Friday, July 24, 2009

On Arresting Scholars in their Own Homes


Once upon a time I was outside my first floor apartment trying to clear some gunk out of the window sill - this one window had been shut for so long and I wanted to get some natural air into the room. I was out there with a small knife for a while, trying to remove all this sealant crap, when I noticed that weird feeling; that tingly feeling like you're being watched, you know? I turned toward the parking area and, sure enough, some well intentioned neighbor had called the cops on me. Uh, oh. Well, I just went about what I was doing. They saw me see them.

After a while of watching me and my pathetic non handyman ways, they ... just ... left. Not a word. No questioning me about my suspicious activities. No tasering. Nothing.

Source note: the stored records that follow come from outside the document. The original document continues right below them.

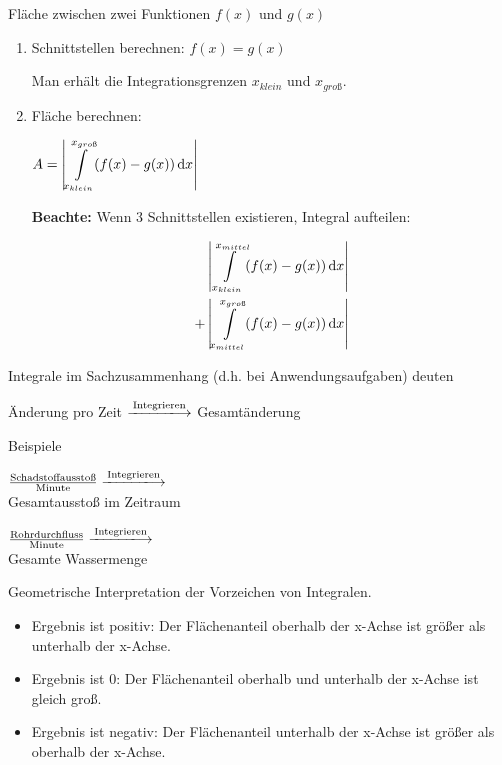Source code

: \begin{frage}Fläche zwischen zwei Funktionen $f(x)$ und $g(x)$\end{frage}
\begin{antwort}\large
		\begin{enumerate} 
			\item Schnittstellen berechnen: $f(x)=g(x)$
			
			Man erhält die Integrationsgrenzen $x_{klein}$ und $x_{gro\text{ß}}$.
			\item Fläche berechnen: 
			
				$A=\abs{\displaystyle\int\limits_{x_{klein}}^{x_{gro\text{ß}}} \! (f(x)-g(x)) \, \mathrm{d}x}$
			
			\textbf{Beachte:} \Large Wenn 3 Schnittstellen existieren, Integral aufteilen:
			
			\normalsize
			\begin{align*}
				&\abs{\displaystyle\int\limits_{x_{klein}}^{x_{mittel}} \! (f(x)-g(x)) \, \mathrm{d}x}\\
				+&\abs{\displaystyle\int\limits_{x_{mittel}}^{x_{gro\text{ß}}} \! (f(x)-g(x)) \, \mathrm{d}x}
			\end{align*}
		\end{enumerate}\end{antwort}
\begin{frage}Integrale im Sachzusammenhang (d.h. bei Anwendungsaufgaben) deuten\end{frage}
\begin{antwort}Änderung pro Zeit $\xlongrightarrow{\text{Integrieren}}$ Gesamtänderung 
	
	\bigskip Beispiele
	
	\large\bigskip
	$\frac{\text{Schadstoffausstoß}}{\text{Minute}} \xlongrightarrow{\text{Integrieren}}$ \\ Gesamtausstoß im Zeitraum
	
	\vspace{0.5cm}
	
	$\frac{\text{Rohrdurchfluss}}{\text{Minute}} \xlongrightarrow{\text{Integrieren}}$ \\ Gesamte Wassermenge\end{antwort}
\begin{frage}Geometrische Interpretation der Vorzeichen von Integralen.\end{frage}
\begin{antwort}\begin{itemize} 
		\item Ergebnis ist positiv: Der Flächenanteil oberhalb der x-Achse ist größer als unterhalb der x-Achse.
		\item Ergebnis ist 0: Der Flächenanteil oberhalb und unterhalb der x-Achse ist gleich groß.
		\item Ergebnis ist negativ: Der Flächenanteil unterhalb der x-Achse ist größer als oberhalb der x-Achse.
	\end{itemize}\end{antwort}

I guess that's what happens in America when you're not a respected University scholar. You can look suspicious, look as though you're breaking into your own home, and the cops just ...leave you alone! Good thing I never really aspired to scholar-hood. They'd have arrested me, for sure.

Side note: When the President says that police acted stupidly for arresting a black man in his own home, because a neighbor suspected he was a thief - that doesn't mean the President thinks all cops are stupid. It doesn't even mean that the President thinks the particular cops who arrested Professor Gates in his own home were stupid. It means, in this isolated incident, they acted stupidly. Is that so hard to understand?

I guess it is - for some of my fellow non-scholars.